> **What you are asked to do**
I would like you to restate each record word for word.

> **Extracted records**
* * *

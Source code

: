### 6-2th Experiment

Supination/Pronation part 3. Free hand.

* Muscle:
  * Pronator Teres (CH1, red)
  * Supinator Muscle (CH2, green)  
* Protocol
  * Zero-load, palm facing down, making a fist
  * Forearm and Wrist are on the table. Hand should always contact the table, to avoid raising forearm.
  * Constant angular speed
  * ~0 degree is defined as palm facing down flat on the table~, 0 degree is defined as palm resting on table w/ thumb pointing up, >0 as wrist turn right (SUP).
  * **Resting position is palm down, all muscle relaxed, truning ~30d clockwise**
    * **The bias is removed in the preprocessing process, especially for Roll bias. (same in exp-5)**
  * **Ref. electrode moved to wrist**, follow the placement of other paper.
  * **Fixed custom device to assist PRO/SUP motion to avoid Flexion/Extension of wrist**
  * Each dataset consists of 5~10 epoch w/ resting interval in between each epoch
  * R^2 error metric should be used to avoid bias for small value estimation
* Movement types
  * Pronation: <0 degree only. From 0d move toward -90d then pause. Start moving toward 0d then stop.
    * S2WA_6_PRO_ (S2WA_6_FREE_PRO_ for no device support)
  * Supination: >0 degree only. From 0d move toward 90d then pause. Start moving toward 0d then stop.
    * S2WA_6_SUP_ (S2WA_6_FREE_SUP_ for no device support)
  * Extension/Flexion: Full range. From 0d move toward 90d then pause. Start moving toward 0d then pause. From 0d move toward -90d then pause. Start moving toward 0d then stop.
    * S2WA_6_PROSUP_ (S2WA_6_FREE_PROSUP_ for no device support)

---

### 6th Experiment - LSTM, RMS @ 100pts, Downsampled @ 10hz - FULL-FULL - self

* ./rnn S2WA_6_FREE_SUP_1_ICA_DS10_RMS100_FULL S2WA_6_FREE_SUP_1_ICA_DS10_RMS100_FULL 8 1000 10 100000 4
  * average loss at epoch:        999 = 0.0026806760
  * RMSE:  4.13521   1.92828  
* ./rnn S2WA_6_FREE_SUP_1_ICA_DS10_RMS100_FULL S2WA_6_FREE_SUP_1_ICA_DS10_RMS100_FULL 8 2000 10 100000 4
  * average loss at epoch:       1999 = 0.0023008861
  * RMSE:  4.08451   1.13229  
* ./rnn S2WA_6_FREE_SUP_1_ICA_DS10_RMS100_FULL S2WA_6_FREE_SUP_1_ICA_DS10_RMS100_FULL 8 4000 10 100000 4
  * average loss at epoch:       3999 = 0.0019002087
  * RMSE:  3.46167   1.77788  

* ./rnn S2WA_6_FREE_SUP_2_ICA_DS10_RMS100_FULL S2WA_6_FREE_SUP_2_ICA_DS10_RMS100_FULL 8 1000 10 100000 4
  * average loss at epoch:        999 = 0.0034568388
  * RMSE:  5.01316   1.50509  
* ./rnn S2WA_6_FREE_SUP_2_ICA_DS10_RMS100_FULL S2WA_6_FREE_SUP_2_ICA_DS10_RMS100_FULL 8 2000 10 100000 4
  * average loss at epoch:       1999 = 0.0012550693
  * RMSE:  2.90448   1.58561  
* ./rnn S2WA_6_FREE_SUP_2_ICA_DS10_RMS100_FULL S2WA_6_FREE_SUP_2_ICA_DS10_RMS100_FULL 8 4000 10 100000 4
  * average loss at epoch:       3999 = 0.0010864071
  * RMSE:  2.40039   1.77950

* * *

> **Problem solution**
Source code

:### 6-2th Experiment

Supination/Pronation part 3. Free hand.

* Muscle:
  * Pronator Teres (CH1, red)
  * Supinator Muscle (CH2, green)  
* Protocol
  * Zero-load, palm facing down, making a fist
  * Forearm and Wrist are on the table. Hand should always contact the table, to avoid raising forearm.
  * Constant angular speed
  * ~0 degree is defined as palm facing down flat on the table~, 0 degree is defined as palm resting on table w/ thumb pointing up, >0 as wrist turn right (SUP).
  * **Resting position is palm down, all muscle relaxed, truning ~30d clockwise**
    * **The bias is removed in the preprocessing process, especially for Roll bias. (same in exp-5)**
  * **Ref. electrode moved to wrist**, follow the placement of other paper.
  * **Fixed custom device to assist PRO/SUP motion to avoid Flexion/Extension of wrist**
  * Each dataset consists of 5~10 epoch w/ resting interval in between each epoch
  * R^2 error metric should be used to avoid bias for small value estimation
* Movement types
  * Pronation: <0 degree only. From 0d move toward -90d then pause. Start moving toward 0d then stop.
    * S2WA_6_PRO_ (S2WA_6_FREE_PRO_ for no device support)
  * Supination: >0 degree only. From 0d move toward 90d then pause. Start moving toward 0d then stop.
    * S2WA_6_SUP_ (S2WA_6_FREE_SUP_ for no device support)
  * Extension/Flexion: Full range. From 0d move toward 90d then pause. Start moving toward 0d then pause. From 0d move toward -90d then pause. Start moving toward 0d then stop.
    * S2WA_6_PROSUP_ (S2WA_6_FREE_PROSUP_ for no device support)

---

### 6th Experiment - LSTM, RMS @ 100pts, Downsampled @ 10hz - FULL-FULL - self

* ./rnn S2WA_6_FREE_SUP_1_ICA_DS10_RMS100_FULL S2WA_6_FREE_SUP_1_ICA_DS10_RMS100_FULL 8 1000 10 100000 4
  * average loss at epoch:        999 = 0.0026806760
  * RMSE:  4.13521   1.92828  
* ./rnn S2WA_6_FREE_SUP_1_ICA_DS10_RMS100_FULL S2WA_6_FREE_SUP_1_ICA_DS10_RMS100_FULL 8 2000 10 100000 4
  * average loss at epoch:       1999 = 0.0023008861
  * RMSE:  4.08451   1.13229  
* ./rnn S2WA_6_FREE_SUP_1_ICA_DS10_RMS100_FULL S2WA_6_FREE_SUP_1_ICA_DS10_RMS100_FULL 8 4000 10 100000 4
  * average loss at epoch:       3999 = 0.0019002087
  * RMSE:  3.46167   1.77788  

* ./rnn S2WA_6_FREE_SUP_2_ICA_DS10_RMS100_FULL S2WA_6_FREE_SUP_2_ICA_DS10_RMS100_FULL 8 1000 10 100000 4
  * average loss at epoch:        999 = 0.0034568388
  * RMSE:  5.01316   1.50509  
* ./rnn S2WA_6_FREE_SUP_2_ICA_DS10_RMS100_FULL S2WA_6_FREE_SUP_2_ICA_DS10_RMS100_FULL 8 2000 10 100000 4
  * average loss at epoch:       1999 = 0.0012550693
  * RMSE:  2.90448   1.58561  
* ./rnn S2WA_6_FREE_SUP_2_ICA_DS10_RMS100_FULL S2WA_6_FREE_SUP_2_ICA_DS10_RMS100_FULL 8 4000 10 100000 4
  * average loss at epoch:       3999 = 0.0010864071
  * RMSE:  2.40039   1.77950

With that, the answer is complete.